Where the records hold the string "exercise", show the whole line it sits on.

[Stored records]
--

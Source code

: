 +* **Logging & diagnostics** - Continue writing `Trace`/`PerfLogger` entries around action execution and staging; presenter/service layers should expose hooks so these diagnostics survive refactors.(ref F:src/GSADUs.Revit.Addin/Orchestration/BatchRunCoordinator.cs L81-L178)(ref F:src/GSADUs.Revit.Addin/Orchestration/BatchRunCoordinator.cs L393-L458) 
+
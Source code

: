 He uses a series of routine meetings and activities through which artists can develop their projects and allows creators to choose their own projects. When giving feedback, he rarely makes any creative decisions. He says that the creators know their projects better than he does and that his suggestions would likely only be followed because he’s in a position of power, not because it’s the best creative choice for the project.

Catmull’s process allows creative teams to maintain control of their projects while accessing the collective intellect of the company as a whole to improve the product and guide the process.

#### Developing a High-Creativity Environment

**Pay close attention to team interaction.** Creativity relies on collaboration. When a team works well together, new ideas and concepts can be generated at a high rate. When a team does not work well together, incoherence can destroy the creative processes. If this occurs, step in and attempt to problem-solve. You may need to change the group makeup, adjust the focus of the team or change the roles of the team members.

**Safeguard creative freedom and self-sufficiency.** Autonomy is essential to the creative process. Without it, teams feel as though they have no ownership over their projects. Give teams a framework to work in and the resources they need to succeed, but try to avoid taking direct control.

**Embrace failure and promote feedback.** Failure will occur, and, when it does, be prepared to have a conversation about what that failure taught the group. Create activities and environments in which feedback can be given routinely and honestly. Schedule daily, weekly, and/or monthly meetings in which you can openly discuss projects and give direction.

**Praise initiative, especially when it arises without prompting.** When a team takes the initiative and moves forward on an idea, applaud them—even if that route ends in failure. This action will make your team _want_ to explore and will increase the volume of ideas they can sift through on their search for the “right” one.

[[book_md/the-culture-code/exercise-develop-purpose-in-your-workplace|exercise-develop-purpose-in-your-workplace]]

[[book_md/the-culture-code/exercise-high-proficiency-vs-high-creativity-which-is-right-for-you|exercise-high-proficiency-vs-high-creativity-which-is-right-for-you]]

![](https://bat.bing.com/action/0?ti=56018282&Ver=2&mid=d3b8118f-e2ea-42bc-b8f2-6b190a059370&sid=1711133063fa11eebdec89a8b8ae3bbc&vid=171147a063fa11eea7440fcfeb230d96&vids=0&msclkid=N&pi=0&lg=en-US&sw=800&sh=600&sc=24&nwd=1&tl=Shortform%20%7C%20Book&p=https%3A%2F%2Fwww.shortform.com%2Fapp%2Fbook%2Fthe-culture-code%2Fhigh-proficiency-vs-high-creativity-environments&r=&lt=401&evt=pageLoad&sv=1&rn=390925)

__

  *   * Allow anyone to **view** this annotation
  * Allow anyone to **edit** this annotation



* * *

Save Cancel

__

--

Response to the task
[[book_md/the-culture-code/exercise-develop-purpose-in-your-workplace|exercise-develop-purpose-in-your-workplace]]
[[book_md/the-culture-code/exercise-high-proficiency-vs-high-creativity-which-is-right-for-you|exercise-high-proficiency-vs-high-creativity-which-is-right-for-you]]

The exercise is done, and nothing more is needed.